U.S. ATTORNEY RACHELLE AUD CROWE ANNOUNCES $91,731 IN JUSTICE DEPARTMENT GRANTS TO SUPPORT LOCAL PROJECT SAFE NEIGHBORHOODS PROGRAMS
FAIRVIEW HEIGHTS, Ill. – The Department of Justice announced today that it has awarded more than
$17.5 million in grants to support the Project Safe Neighborhoods (PSN) Program. Funding will
support efforts across the country to address violent crime, including the gun violence that is
often at its core. Hoyleton Youth and Family Services was awarded $94,446 to administer PSN grant
funds in the Southern District of Illinois.
The Bureau of Justice Assistance (BJA), part of the department’s Office of Justice Programs (OJP),
will administer the 88 grant awards, which are being made to designated fiscal agents to support
local PSN projects that work in partnership with U.S. Attorneys’ Offices.
“This latest Project Safe Neighborhoods grant is critical to addressing the violent crime
threatening cities and towns all across our country,” said Deputy Attorney General Lisa O. Monaco.
“Ensuring the safety of all Americans is the highest priority for the Department of Justice, but
when it comes to violent crime, there is not a one-size-fits-all solution.
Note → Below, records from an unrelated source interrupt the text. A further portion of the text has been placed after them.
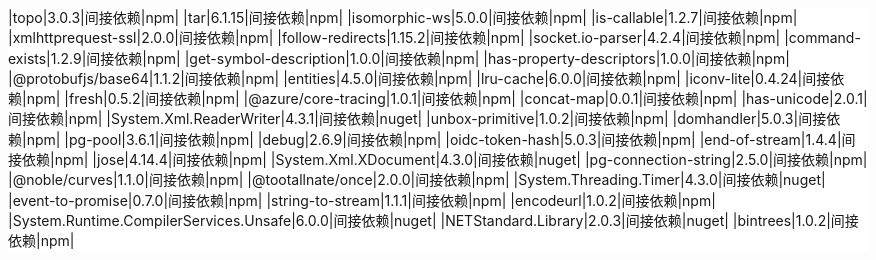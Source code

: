 |topo|3.0.3|间接依赖|npm|
|tar|6.1.15|间接依赖|npm|
|isomorphic-ws|5.0.0|间接依赖|npm|
|is-callable|1.2.7|间接依赖|npm|
|xmlhttprequest-ssl|2.0.0|间接依赖|npm|
|follow-redirects|1.15.2|间接依赖|npm|
|socket.io-parser|4.2.4|间接依赖|npm|
|command-exists|1.2.9|间接依赖|npm|
|get-symbol-description|1.0.0|间接依赖|npm|
|has-property-descriptors|1.0.0|间接依赖|npm|
|@protobufjs/base64|1.1.2|间接依赖|npm|
|entities|4.5.0|间接依赖|npm|
|lru-cache|6.0.0|间接依赖|npm|
|iconv-lite|0.4.24|间接依赖|npm|
|fresh|0.5.2|间接依赖|npm|
|@azure/core-tracing|1.0.1|间接依赖|npm|
|concat-map|0.0.1|间接依赖|npm|
|has-unicode|2.0.1|间接依赖|npm|
|System.Xml.ReaderWriter|4.3.1|间接依赖|nuget|
|unbox-primitive|1.0.2|间接依赖|npm|
|domhandler|5.0.3|间接依赖|npm|
|pg-pool|3.6.1|间接依赖|npm|
|debug|2.6.9|间接依赖|npm|
|oidc-token-hash|5.0.3|间接依赖|npm|
|end-of-stream|1.4.4|间接依赖|npm|
|jose|4.14.4|间接依赖|npm|
|System.Xml.XDocument|4.3.0|间接依赖|nuget|
|pg-connection-string|2.5.0|间接依赖|npm|
|@noble/curves|1.1.0|间接依赖|npm|
|@tootallnate/once|2.0.0|间接依赖|npm|
|System.Threading.Timer|4.3.0|间接依赖|nuget|
|event-to-promise|0.7.0|间接依赖|npm|
|string-to-stream|1.1.1|间接依赖|npm|
|encodeurl|1.0.2|间接依赖|npm|
|System.Runtime.CompilerServices.Unsafe|6.0.0|间接依赖|nuget|
|NETStandard.Library|2.0.3|间接依赖|nuget|
|bintrees|1.0.2|间接依赖|npm|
We must work closely
with local public safety agencies as well as community organizations to craft individual strategies
unique to each community’s needs. Programs like Project Safe Neighborhoods and the funding it
provides allow us to do just that.”
Grant funds will support the efforts to reduce crimes in East St. Louis by focusing on violent
individuals and collaborating with community partners to address conditions that contribute to
violent crimes. The grant will also support the implementation of a “co-responder
model” in responding to homicides and non-fatal shootings by having trauma teams provide
immediate services to child victims, witnesses, and their families followed by long term trauma
intervention follow up services. With approval from BJA, the Fiscal Agent will begin the process of
making subawards for PSN grant projects.
“Investing in our communities, supporting victims and building a justice system that both keeps
people safe and earns their trust – these are mutually reinforcing goals that stand at the heart of
Project Safe Neighborhoods,” said Principal Deputy Assistant Attorney General Amy L. Solomon for
OJP. “The Office of Justice Programs is pleased to join with our U.S. Attorneys’ Offices, and with
jurisdictions across the country, as we work together to meet the challenges of crime and
violence and achieve our shared aspirations of public safety and community trust.”
In May 2021, Attorney General Merrick B. Garland announced a new effort to reduce violent crime,
including the gun violence that is often at its core. Integral to that effort was
the reinvigoration of PSN, a two-decade old evidence-based and community-oriented program
focused on reducing violent crime. The updated PSN approach, outlined in the
department’s Comprehensive Strategy for Reducing Violent Crime issued by Deputy Attorney General
Monaco, is guided by four key principles: fostering trust and legitimacy in our communities,
supporting community-based organizations that help prevent violence, setting focused
and strategic enforcement priorities and measuring the results of our efforts. The fundamental
goal is to reduce violent crime, not simply to increase the number of arrests or prosecutions.
This fall, U.S. Attorney’s Offices across the country have enhanced their violent crime reduction
efforts to ensure alignment with the department’s comprehensive violent crime reduction
strategy. U.S. Attorneys’ Offices have engaged in outreach to law enforcement and other agencies
and organizations serving communities to identify the most significant drivers of violence in their
districts. Working together with a broad coalition of stakeholders, the U.S. Attorneys’ Offices are
addressing the most pressing violent crime issues in their district to make our neighborhoods safer
PSN programs are led by U.S. Attorneys’ Offices in collaboration with local public
safety agencies, community stakeholders and other agencies and organizations that work to
reduce violent crime.
The Office of Justice Programs provide federal leadership, grants, training, technical assistance,
and other resources to improve the nation’s capacity to prevent and reduce crime, advance racial
equity in the administration of justice, assist victims and enhance the rule of law. More
information about OJP and its components can be found at www.ojp.gov.